D’abord on ne voulait pas croire à la diffusion de la peste, et pour la tendence des hommes à refuser tout ce qui est épouvantable, et parce que en cas de pestilence, tout commerce et toute affaire aurait été interdit. Ce qui aurait endommagé beaucoup de personnes. C’est seulement quand le nombre des morts est devenu très elevé qu’on a accepté la réalité. À ce moment-là on a pris les mesures: voilà les principales. 
- Plusieurs passages ont été fermés; les mouvements d’hommes et de marchandises ont été arretés aux bornes. 
- Quiconque était affecté d’une maladie contagieuse, ou même qui était sain, ne pouvait pas circuler dans les rues publiques, sous peine de la mort. 
- Les maisons visitées par des maladies contagieuses devaient être marquées par une croix rouge, personne n’y pouvait entrer ou sortir. 
- On devait maintenir les rues nettes et la même chose valait pour les lieux publics. 
- On a institué trois "Lazzaretti" pour l’isolement et les soins des malades. 
- Les "monatti" (figure romanesque des Promessi Sposi qui, pendant les épidémies, transportait les malades et les morts) ont été recrutés parmi les détenus. C’étaient des violents, sans aucun scrupule; et souvent les malades étaient à leur merci. 
Pour ce qui concerne l’origine du mal on ne savait pas beaucoup: on pensait qu’il s’était repandu à cause des mauvaises actions des individus cruels, les "untoris", ou qu’il l’avait été causé des conjonctions astrales défavorables (les Promessi Sposi nous renseignent amplement à ce sujet). 

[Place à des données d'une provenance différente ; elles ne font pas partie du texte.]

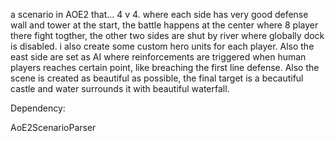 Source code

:  a scenario in AOE2 that... 4 v 4. where each side has very good defense wall and tower at the start, the battle happens at the center where 8 player there fight togther, the  other two sides are shut by river where globally dock is disabled. i also create some custom hero units for each player. Also the east side are set as AI where reinforcements are triggered when human players reaches certain point, like breaching the first line defense. Also the scene is created as beautiful as possible, the final target is a becautiful castle  and water surrounds it with beautiful waterfall.



 Dependency:

 AoE2ScenarioParser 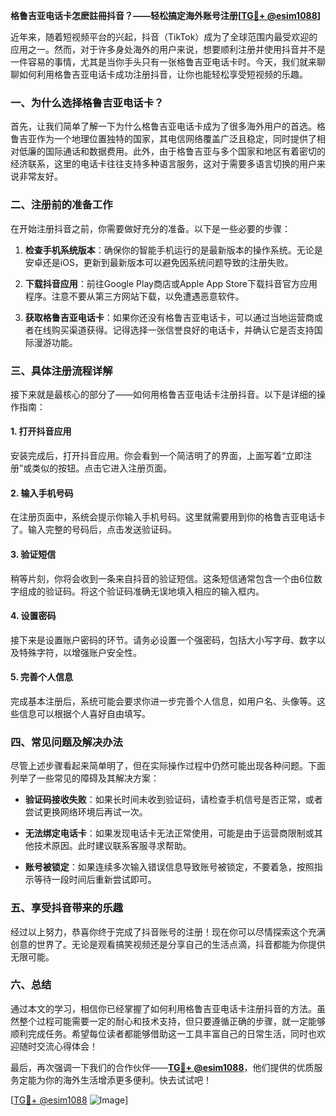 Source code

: **格鲁吉亚电话卡怎麽註冊抖音？——轻松搞定海外账号注册[[TG💪+ @esim1088](https://t.me/s/esim1088)]**

近年来，随着短视频平台的兴起，抖音（TikTok）成为了全球范围内最受欢迎的应用之一。然而，对于许多身处海外的用户来说，想要顺利注册并使用抖音并不是一件容易的事情，尤其是当你手头只有一张格鲁吉亚电话卡时。今天，我们就来聊聊如何利用格鲁吉亚电话卡成功注册抖音，让你也能轻松享受短视频的乐趣。

### 一、为什么选择格鲁吉亚电话卡？

首先，让我们简单了解一下为什么格鲁吉亚电话卡成为了很多海外用户的首选。格鲁吉亚作为一个地理位置独特的国家，其电信网络覆盖广泛且稳定，同时提供了相对低廉的国际通话和数据费用。此外，由于格鲁吉亚与多个国家和地区有着密切的经济联系，这里的电话卡往往支持多种语言服务，这对于需要多语言切换的用户来说非常友好。

### 二、注册前的准备工作

在开始注册抖音之前，你需要做好充分的准备。以下是一些必要的步骤：

1. **检查手机系统版本**：确保你的智能手机运行的是最新版本的操作系统。无论是安卓还是iOS，更新到最新版本可以避免因系统问题导致的注册失败。
   
2. **下载抖音应用**：前往Google Play商店或Apple App Store下载抖音官方应用程序。注意不要从第三方网站下载，以免遭遇恶意软件。

3. **获取格鲁吉亚电话卡**：如果你还没有格鲁吉亚电话卡，可以通过当地运营商或者在线购买渠道获得。记得选择一张信誉良好的电话卡，并确认它是否支持国际漫游功能。

### 三、具体注册流程详解

接下来就是最核心的部分了——如何用格鲁吉亚电话卡注册抖音。以下是详细的操作指南：

#### 1. 打开抖音应用

安装完成后，打开抖音应用。你会看到一个简洁明了的界面，上面写着“立即注册”或类似的按钮。点击它进入注册页面。

#### 2. 输入手机号码

在注册页面中，系统会提示你输入手机号码。这里就需要用到你的格鲁吉亚电话卡了。输入完整的号码后，点击发送验证码。

#### 3. 验证短信

稍等片刻，你将会收到一条来自抖音的验证短信。这条短信通常包含一个由6位数字组成的验证码。将这个验证码准确无误地填入相应的输入框内。

#### 4. 设置密码

接下来是设置账户密码的环节。请务必设置一个强密码，包括大小写字母、数字以及特殊字符，以增强账户安全性。

#### 5. 完善个人信息

完成基本注册后，系统可能会要求你进一步完善个人信息，如用户名、头像等。这些信息可以根据个人喜好自由填写。

### 四、常见问题及解决办法

尽管上述步骤看起来简单明了，但在实际操作过程中仍然可能出现各种问题。下面列举了一些常见的障碍及其解决方案：

- **验证码接收失败**：如果长时间未收到验证码，请检查手机信号是否正常，或者尝试更换网络环境后再试一次。
  
- **无法绑定电话卡**：如果发现电话卡无法正常使用，可能是由于运营商限制或其他技术原因。此时建议联系客服寻求帮助。

- **账号被锁定**：如果连续多次输入错误信息导致账号被锁定，不要着急，按照指示等待一段时间后重新尝试即可。

### 五、享受抖音带来的乐趣

经过以上努力，恭喜你终于完成了抖音账号的注册！现在你可以尽情探索这个充满创意的世界了。无论是观看搞笑视频还是分享自己的生活点滴，抖音都能为你提供无限可能。

### 六、总结

通过本文的学习，相信你已经掌握了如何利用格鲁吉亚电话卡注册抖音的方法。虽然整个过程可能需要一定的耐心和技术支持，但只要遵循正确的步骤，就一定能够顺利完成任务。希望每位读者都能够借助这一工具丰富自己的日常生活，同时也欢迎随时交流心得体会！

最后，再次强调一下我们的合作伙伴——**[TG💪+ @esim1088](https://t.me/s/esim1088)**，他们提供的优质服务定能为你的海外生活增添更多便利。快去试试吧！

[[TG💪+ @esim1088](https://t.me/s/esim1088) ![Image](https://i.postimg.cc/4NQfJmqS/Snipaste-2025-05-13-00-14-12.png)] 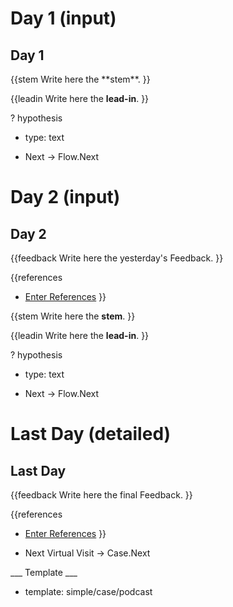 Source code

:# Day 1 (input)

<h2>Day 1</h2>
{{stem
Write here the **stem**.
}}

{{leadin
Write here the **lead-in**.
}}

? hypothesis
  * type: text

* Next -> Flow.Next

# Day 2 (input)

<h2>Day 2</h2>
{{feedback
Write here the yesterday's Feedback.
}}

{{references
* [Enter References](References)
}}

{{stem
Write here the **stem**.
}}

{{leadin
Write here the **lead-in**.
}}

? hypothesis
  * type: text

* Next -> Flow.Next

# Last Day (detailed)

<h2>Last Day</h2>
{{feedback
Write here the final Feedback.
}}

{{references
* [Enter References](References)
}}

* Next Virtual Visit -> Case.Next

___ Template ___

* template: simple/case/podcast
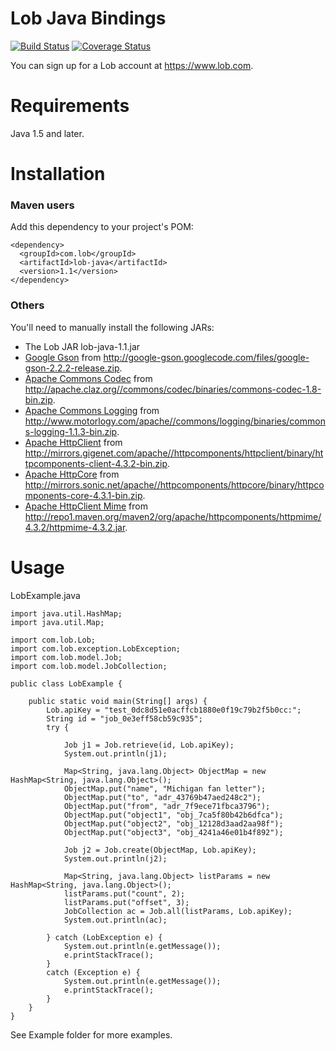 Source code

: # Lob Java Bindings

[![Build Status](https://secure.travis-ci.org/lob/lob-java.png)](https://travis-ci.org/lob/lob-java)
[![Coverage Status](https://coveralls.io/repos/javadev/lob-java/badge.png?branch=master)](https://coveralls.io/r/javadev/lob-java)

You can sign up for a Lob account at https://www.lob.com.

Requirements
============

Java 1.5 and later.

Installation
============

### Maven users

Add this dependency to your project's POM:

    <dependency>
      <groupId>com.lob</groupId>
      <artifactId>lob-java</artifactId>
      <version>1.1</version>
    </dependency>

### Others

You'll need to manually install the following JARs:

* The Lob JAR lob-java-1.1.jar
* [Google Gson](http://code.google.com/p/google-gson/) from <http://google-gson.googlecode.com/files/google-gson-2.2.2-release.zip>.
* [Apache Commons Codec](http://commons.apache.org/proper/commons-codec/index.html) from <http://apache.claz.org//commons/codec/binaries/commons-codec-1.8-bin.zip>.
* [Apache Commons Logging](http://commons.apache.org/proper/commons-logging/) from <http://www.motorlogy.com/apache//commons/logging/binaries/commons-logging-1.1.3-bin.zip>.
* [Apache HttpClient](http://hc.apache.org/httpcomponents-client-4.3.x/index.html) from <http://mirrors.gigenet.com/apache//httpcomponents/httpclient/binary/httpcomponents-client-4.3.2-bin.zip>.
* [Apache HttpCore](http://hc.apache.org/httpcomponents-core-ga/) from <http://mirrors.sonic.net/apache//httpcomponents/httpcore/binary/httpcomponents-core-4.3.1-bin.zip>.
* [Apache HttpClient Mime](http://hc.apache.org/httpcomponents-client-ga/) from <http://repo1.maven.org/maven2/org/apache/httpcomponents/httpmime/4.3.2/httpmime-4.3.2.jar>.

Usage
=====

LobExample.java

	import java.util.HashMap;
	import java.util.Map;

	import com.lob.Lob;
	import com.lob.exception.LobException;
	import com.lob.model.Job;
	import com.lob.model.JobCollection;

	public class LobExample {

		public static void main(String[] args) {
			Lob.apiKey = "test_0dc8d51e0acffcb1880e0f19c79b2f5b0cc:";
			String id = "job_0e3eff58cb59c935";
			try {
	 
				Job j1 = Job.retrieve(id, Lob.apiKey);
				System.out.println(j1);           
		   
				Map<String, java.lang.Object> ObjectMap = new HashMap<String, java.lang.Object>();
				ObjectMap.put("name", "Michigan fan letter");
				ObjectMap.put("to", "adr_43769b47aed248c2");
				ObjectMap.put("from", "adr_7f9ece71fbca3796");
				ObjectMap.put("object1", "obj_7ca5f80b42b6dfca");
				ObjectMap.put("object2", "obj_12128d3aad2aa98f");
				ObjectMap.put("object3", "obj_4241a46e01b4f892");       
						
				Job j2 = Job.create(ObjectMap, Lob.apiKey);
				System.out.println(j2);
				
				Map<String, java.lang.Object> listParams = new HashMap<String, java.lang.Object>();
				listParams.put("count", 2);
				listParams.put("offset", 3);
				JobCollection ac = Job.all(listParams, Lob.apiKey);
				System.out.println(ac);
				
			} catch (LobException e) {
				System.out.println(e.getMessage());
				e.printStackTrace();
			}
			catch (Exception e) {
				System.out.println(e.getMessage());
				e.printStackTrace();
			}
		}
	}


See Example folder for more examples.
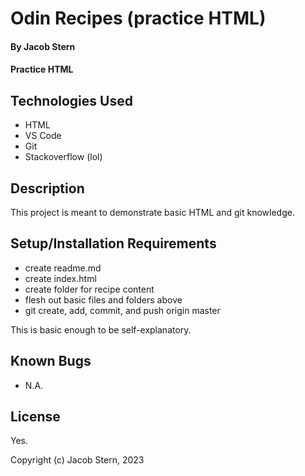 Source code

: # Odin Recipes (practice HTML)

#### By Jacob Stern

#### Practice HTML

## Technologies Used

* HTML
* VS Code
* Git
* Stackoverflow (lol)

## Description

This project is meant to demonstrate basic HTML and git knowledge.

## Setup/Installation Requirements

* create readme.md
* create index.html
* create folder for recipe content
* flesh out basic files and folders above
* git create, add, commit, and push origin master

This is basic enough to be self-explanatory.

## Known Bugs

* N.A.

## License

Yes.

Copyright (c) Jacob Stern, 2023
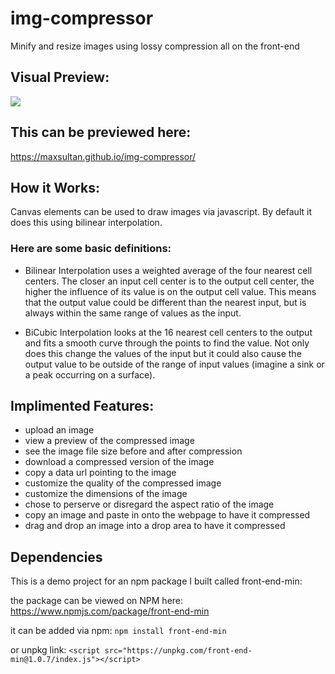 # img-compressor
Minify and resize images using lossy compression all on the front-end

## Visual Preview:

<a href="https://maxsultan.github.io/img-compressor/"><kbd><img src="https://user-images.githubusercontent.com/59545347/128049202-fdd104d8-d855-4319-baec-8beb14d7b6e7.png" /></kbd></a>

## This can be previewed here:  
https://maxsultan.github.io/img-compressor/

## How it Works:
Canvas elements can be used to draw images via javascript. By default it does this using bilinear interpolation.

### Here are some basic definitions: 
- Bilinear Interpolation uses a weighted average of the four nearest cell centers. The closer an input cell center is to the output cell center, the higher the influence of its value is on the output cell value. This means that the output value could be different than the nearest input, but is always within the same range of values as the input.

- BiCubic Interpolation looks at the 16 nearest cell centers to the output and fits a smooth curve through the points to find the value. Not only does this change the values of the input but it could also cause the output value to be outside of the range of input values (imagine a sink or a peak occurring on a surface).


## Implimented Features:
- upload an image 
- view a preview of the compressed image
- see the image file size before and after compression
- download a compressed version of the image
- copy a data url pointing to the image
- customize the quality of the compressed image
- customize the dimensions of the image
- chose to perserve or disregard the aspect ratio of the image
- copy an image and paste in onto the webpage to have it compressed
- drag and drop an image into a drop area to have it compressed


## Dependencies

This is a demo project for an npm package I built called front-end-min:

the package can be viewed on NPM here: https://www.npmjs.com/package/front-end-min

it can be added via npm: `npm install front-end-min`

or unpkg link: `<script src="https://unpkg.com/front-end-min@1.0.7/index.js"></script>`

Les médecins pensaient que le mal se répandait dans l’air, après le contact direct, donc ils utilisaient des substances aptes à la désinfecter. La médecine était toutefois insuffisante quant à la recherche des remèdes efficaces. Pendant l’absence du Duc de la ville, les médecins et les religieux se sont presque affrontés pour aider les souffrants, en payant avec leur même vie ces acts de héroïsme. 
En Octobre 1630 la communauté, désesperée à cause du tragique nombre de morts, qui avait réduit de la moitié la population, a fait un vœu à la Sainte Vierge de la Ghiara de Reggio, considerée miraculeuse: de lui élever une église, au cas où le mal disparaîtrait. Enfin, le 13 Novembre, le jour de S. Omobono, les déces pour peste s’arrêtoront. La vie recommençait lentement. Aujourd’hui, encore l’église du Vœu témoigne des souffrances de la population Modénaise à cause de ce terrible événement.